▶ Work instruction: Transcribe the lines from the start of the data below through the line with "This is the", word for word and nothing more.

▶ Exercise data:
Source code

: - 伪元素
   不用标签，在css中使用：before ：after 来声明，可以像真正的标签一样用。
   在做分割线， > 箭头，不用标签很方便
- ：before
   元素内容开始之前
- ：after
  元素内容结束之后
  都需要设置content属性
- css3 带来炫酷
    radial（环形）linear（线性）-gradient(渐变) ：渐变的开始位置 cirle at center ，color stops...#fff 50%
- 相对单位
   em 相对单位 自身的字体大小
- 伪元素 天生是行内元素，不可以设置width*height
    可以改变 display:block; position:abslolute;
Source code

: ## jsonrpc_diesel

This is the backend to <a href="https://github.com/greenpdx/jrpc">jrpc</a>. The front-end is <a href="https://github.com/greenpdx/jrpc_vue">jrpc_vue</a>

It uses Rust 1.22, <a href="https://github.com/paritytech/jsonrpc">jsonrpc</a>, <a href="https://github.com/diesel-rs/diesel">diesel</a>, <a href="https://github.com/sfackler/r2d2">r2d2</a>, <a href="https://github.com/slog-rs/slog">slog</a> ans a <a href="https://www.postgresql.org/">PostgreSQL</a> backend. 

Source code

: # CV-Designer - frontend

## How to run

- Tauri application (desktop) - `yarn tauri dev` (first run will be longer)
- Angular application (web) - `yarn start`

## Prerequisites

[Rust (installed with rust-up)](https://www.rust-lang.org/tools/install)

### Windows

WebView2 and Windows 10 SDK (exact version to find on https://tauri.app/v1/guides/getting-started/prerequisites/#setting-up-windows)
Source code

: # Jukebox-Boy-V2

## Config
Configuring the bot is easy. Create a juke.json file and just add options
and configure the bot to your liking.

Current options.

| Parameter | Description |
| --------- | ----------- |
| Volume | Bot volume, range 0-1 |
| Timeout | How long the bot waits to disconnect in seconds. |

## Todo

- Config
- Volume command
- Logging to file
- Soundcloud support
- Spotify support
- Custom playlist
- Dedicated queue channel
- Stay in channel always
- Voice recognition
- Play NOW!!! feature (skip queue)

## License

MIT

▶ Exercise answer:
Source code

: - 伪元素
   不用标签，在css中使用：before ：after 来声明，可以像真正的标签一样用。
   在做分割线， > 箭头，不用标签很方便
- ：before
   元素内容开始之前
- ：after
  元素内容结束之后
  都需要设置content属性
- css3 带来炫酷
    radial（环形）linear（线性）-gradient(渐变) ：渐变的开始位置 cirle at center ，color stops...#fff 50%
- 相对单位
   em 相对单位 自身的字体大小
- 伪元素 天生是行内元素，不可以设置width*height
    可以改变 display:block; position:abslolute;
Source code

: ## jsonrpc_diesel

This is the backend to <a href="https://github.com/greenpdx/jrpc">jrpc</a>. The front-end is <a href="https://github.com/greenpdx/jrpc_vue">jrpc_vue</a>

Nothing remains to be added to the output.